Oh, and I was posting from the delicious, tasty goodness of Old Havana Sandwich Shop. (Great coffee!)

dob

T.Star, you quoted the money quote in context right there:

"This educational retrogression is attributable to the thug culture."

That's open to debate, to say the least.

Todd P

With comments like this out there, I imagine that Maj. Martin might have trouble winning the Democratic primary in 2014...

Michael Bacon

T. Star,

I'm perfectly open to hearing the opinions of law enforcement officers, but when someone has been as spectacularly wrong as Maj. Martin has been in the past, and his pronouncements sound so completely different than what I witness and what I see for myself and hear from other law enforcement officers, it's not all that unusual to think he's fallen off his rocker again.

Worth Hill's performance as Sheriff, which used to be above average, has been slipping slowly for years. I wish there had been a moderately acceptable challenger to him last year, but regardless, we've got to find someone better for 2014. Maj. Martin has pretty clearly shown he's not fit for his current job, much less the top one.

KeepDurhamDifferent!

This is nothing more than posturing for the 2014 election, a race which IMO should be nonpartisan.

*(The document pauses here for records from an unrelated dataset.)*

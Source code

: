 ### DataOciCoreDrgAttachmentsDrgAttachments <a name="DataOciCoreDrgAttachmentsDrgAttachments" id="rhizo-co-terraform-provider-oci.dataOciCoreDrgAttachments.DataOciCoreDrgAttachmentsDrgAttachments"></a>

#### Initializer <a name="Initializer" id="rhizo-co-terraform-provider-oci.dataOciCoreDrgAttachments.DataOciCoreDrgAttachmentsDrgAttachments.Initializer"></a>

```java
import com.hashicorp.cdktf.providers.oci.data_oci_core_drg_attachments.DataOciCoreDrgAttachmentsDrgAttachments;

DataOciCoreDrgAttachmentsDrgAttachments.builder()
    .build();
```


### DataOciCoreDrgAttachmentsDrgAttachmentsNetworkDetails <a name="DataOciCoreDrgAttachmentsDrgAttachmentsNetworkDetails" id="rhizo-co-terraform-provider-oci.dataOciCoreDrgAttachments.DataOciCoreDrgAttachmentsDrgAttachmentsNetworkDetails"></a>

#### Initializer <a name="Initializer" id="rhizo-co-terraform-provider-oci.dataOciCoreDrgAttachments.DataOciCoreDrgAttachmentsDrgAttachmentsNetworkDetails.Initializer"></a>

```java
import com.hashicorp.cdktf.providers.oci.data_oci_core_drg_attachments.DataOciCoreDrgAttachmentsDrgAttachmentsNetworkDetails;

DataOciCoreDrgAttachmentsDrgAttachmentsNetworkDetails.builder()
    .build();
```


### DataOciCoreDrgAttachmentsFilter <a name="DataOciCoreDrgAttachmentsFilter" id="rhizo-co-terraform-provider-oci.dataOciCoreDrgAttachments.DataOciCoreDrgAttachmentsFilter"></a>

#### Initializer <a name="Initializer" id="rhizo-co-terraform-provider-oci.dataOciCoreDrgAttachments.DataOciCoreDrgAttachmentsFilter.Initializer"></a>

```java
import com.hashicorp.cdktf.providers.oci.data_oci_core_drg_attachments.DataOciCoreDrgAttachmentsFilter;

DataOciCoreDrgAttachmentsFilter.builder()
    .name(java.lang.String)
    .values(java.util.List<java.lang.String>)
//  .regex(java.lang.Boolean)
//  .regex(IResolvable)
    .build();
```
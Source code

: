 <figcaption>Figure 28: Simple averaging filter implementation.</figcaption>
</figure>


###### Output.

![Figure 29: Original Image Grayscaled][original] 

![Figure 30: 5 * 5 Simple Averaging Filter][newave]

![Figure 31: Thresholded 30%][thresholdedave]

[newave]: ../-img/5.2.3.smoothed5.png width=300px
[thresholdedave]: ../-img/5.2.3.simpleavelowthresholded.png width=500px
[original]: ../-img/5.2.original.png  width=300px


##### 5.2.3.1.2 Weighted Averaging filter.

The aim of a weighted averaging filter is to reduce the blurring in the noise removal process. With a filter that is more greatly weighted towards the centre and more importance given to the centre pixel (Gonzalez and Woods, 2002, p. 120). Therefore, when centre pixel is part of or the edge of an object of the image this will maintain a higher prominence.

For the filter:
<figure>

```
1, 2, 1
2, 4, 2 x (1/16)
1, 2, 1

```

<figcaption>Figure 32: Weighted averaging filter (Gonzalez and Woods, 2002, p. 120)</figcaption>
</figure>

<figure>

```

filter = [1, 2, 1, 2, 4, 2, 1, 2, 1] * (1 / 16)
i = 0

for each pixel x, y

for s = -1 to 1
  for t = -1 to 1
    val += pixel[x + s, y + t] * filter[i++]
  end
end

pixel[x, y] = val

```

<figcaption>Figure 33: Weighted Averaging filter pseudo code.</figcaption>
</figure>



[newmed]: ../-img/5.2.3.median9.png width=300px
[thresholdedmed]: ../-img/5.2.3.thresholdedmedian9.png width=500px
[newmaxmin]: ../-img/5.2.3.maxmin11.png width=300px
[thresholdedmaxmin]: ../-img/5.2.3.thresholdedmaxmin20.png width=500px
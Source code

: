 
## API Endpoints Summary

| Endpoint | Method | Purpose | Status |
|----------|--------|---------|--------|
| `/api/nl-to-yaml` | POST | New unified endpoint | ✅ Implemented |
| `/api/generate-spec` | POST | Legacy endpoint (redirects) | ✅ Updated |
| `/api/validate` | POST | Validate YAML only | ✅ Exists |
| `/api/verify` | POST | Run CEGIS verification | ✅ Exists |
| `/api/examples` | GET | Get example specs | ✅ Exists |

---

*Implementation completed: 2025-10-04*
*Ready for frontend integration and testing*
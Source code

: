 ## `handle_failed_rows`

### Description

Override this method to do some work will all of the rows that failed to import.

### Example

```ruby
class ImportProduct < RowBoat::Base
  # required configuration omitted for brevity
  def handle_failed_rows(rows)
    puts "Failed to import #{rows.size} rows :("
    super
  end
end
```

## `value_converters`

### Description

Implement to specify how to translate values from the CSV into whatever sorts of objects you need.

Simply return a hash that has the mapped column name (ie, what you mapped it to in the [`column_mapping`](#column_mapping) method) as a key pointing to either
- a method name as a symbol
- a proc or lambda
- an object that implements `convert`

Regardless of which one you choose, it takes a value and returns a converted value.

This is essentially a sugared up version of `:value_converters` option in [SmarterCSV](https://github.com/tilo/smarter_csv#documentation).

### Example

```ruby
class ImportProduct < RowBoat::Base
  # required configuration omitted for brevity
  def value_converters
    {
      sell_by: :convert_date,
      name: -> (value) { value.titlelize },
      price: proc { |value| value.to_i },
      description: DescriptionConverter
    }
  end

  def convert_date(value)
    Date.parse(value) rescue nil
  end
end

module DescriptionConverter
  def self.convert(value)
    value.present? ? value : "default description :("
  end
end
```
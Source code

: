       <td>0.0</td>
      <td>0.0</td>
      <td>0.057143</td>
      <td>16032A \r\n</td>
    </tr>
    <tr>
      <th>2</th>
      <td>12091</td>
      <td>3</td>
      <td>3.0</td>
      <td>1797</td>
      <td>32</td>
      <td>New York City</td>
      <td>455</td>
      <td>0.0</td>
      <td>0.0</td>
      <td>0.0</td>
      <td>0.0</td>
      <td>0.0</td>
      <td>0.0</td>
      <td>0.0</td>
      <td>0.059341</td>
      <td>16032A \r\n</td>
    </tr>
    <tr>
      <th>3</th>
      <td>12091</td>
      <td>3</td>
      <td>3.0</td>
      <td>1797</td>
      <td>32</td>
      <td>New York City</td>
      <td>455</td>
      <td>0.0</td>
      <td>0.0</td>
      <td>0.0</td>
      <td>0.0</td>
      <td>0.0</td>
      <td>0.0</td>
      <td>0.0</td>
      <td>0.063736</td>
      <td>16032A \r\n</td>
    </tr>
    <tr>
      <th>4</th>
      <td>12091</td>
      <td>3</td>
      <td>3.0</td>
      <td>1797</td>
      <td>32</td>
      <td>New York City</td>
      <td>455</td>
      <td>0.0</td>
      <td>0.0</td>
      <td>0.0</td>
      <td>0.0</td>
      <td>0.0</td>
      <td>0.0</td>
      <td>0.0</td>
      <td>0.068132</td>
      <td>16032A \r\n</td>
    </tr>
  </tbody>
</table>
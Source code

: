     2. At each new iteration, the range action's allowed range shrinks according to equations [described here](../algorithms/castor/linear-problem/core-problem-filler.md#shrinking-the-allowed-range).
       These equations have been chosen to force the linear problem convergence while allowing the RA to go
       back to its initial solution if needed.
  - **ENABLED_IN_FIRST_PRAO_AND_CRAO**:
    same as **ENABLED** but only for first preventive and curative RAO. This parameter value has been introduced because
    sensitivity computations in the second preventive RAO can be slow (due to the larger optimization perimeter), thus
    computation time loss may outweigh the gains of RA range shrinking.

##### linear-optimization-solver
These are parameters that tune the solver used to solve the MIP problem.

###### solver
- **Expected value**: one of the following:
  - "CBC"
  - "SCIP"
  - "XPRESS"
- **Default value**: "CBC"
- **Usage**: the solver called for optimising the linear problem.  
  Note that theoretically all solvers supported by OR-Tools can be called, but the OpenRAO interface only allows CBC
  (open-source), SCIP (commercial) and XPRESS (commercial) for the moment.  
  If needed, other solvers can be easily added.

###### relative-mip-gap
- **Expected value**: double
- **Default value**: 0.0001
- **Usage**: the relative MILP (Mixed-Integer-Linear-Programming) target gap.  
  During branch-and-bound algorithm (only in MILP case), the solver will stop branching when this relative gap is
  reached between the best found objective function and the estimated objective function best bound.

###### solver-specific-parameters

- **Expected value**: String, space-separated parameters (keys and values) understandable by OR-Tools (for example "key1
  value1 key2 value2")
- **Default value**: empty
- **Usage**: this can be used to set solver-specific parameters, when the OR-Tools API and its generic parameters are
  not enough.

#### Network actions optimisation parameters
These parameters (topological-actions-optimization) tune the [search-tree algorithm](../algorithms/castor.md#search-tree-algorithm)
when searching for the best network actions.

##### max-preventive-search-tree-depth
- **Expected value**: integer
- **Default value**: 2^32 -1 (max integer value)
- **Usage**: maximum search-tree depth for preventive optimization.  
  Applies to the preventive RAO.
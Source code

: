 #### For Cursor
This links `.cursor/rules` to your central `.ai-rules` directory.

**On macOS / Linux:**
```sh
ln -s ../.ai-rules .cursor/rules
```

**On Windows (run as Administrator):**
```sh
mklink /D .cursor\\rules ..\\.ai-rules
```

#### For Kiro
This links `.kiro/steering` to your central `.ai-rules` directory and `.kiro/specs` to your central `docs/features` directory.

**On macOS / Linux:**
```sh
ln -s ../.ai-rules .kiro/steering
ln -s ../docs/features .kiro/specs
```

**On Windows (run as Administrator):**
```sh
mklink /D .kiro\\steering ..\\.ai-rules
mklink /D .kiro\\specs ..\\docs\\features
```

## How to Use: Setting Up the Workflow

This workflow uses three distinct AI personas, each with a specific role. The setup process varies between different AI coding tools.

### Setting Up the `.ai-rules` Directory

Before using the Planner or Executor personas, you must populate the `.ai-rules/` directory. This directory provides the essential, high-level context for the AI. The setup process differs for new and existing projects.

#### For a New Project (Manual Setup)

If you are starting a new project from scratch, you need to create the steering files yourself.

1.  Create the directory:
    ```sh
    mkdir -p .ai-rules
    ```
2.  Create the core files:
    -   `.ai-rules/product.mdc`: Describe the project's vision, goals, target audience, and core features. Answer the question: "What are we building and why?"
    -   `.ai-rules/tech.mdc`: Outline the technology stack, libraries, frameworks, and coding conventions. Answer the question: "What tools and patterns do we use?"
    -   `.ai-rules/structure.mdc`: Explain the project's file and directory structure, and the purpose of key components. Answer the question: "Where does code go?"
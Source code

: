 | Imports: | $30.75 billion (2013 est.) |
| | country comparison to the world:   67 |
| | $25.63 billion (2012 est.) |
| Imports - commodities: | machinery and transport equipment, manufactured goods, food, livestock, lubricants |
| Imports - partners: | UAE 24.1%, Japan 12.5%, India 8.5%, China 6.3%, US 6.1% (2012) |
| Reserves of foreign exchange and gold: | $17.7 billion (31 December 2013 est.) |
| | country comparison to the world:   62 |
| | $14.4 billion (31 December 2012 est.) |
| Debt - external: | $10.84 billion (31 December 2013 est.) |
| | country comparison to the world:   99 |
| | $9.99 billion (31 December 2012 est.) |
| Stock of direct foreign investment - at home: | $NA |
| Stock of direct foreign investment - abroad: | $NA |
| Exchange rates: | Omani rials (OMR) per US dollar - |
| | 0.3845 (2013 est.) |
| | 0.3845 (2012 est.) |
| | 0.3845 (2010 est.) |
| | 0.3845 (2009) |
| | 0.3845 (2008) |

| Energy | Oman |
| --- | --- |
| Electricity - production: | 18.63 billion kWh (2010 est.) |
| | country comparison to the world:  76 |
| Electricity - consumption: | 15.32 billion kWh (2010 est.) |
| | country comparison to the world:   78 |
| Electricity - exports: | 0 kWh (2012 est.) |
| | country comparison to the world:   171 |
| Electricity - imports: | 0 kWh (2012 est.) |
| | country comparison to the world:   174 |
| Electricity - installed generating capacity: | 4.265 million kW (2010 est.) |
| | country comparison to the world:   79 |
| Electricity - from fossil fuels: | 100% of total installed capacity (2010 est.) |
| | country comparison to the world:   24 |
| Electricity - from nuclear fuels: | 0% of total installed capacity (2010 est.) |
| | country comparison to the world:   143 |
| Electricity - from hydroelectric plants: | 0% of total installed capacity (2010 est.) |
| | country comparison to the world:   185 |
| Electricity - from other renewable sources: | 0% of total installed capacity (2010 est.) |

There's been plenty of vigorous debate on the PAC2 listserv over the years, but most of it is "nuanced" (to use John Kerry's term) and thoughtful, at least from the libertarian commenters such as Sean Haugh and myself. I don't get why the conservatives always post anonymously. It doesn't help their case.

Durham

For the first poster, that implied Major Martin may have some ties to racist groups, or at least racist motives, you do know he is african american, right?

Kevin Davis

@Durham: Are you sure about that? (Honest question -- he struck me as Caucasian from media coverage, though that's a sensitivity....)

Pics:

http://www.wral.com/news/local/image/9016648/?ref_id=9016445

http://www.thedurhamnews.com/2011/02/02/205419/crime-predictions-rebuffed.html

Frank Hyman

@Durham
@BCR

Paul Martin told me years ago that he has mixed race heritage. His comments are hardly motivated by racism. I have a lot of respect for the work he's done to keep neighborhoods safe in Durham. I suspect his predictions (that aren't borne out by events) are motivated by the incredibly poor quality of life experienced by the working poor and the non-working poor in our city. FWIW.

Anon

Paul Martin is in fact an American of African descent. Many folks have known this for years-- though he doesn't broadcast this info. Here's verification:

http://www.durhamcountync.gov/departments/elec/votersearch/VoterRecSearchResults.cfm?VRN=000030091316&PA=28

JD Overton

So, is it alright for someone who is black to say "thug culture" is bringing black kids down, but not alright for anyone else?

It is pathetic to me to read the comments of people I suspect have educations, but who wince away from difficult problems because they have been trained like Pavlov's dogs to dismiss anything that doesn't fit their lefty world view.

The only chance any of these kids have of entering the middle class is to get educated, and we should all be interested in removing any barrier that stands in that way. "Thug Culture" and gangs, parents who don't care about education, and lack of resources all play into this equation. How could anyone doubt that?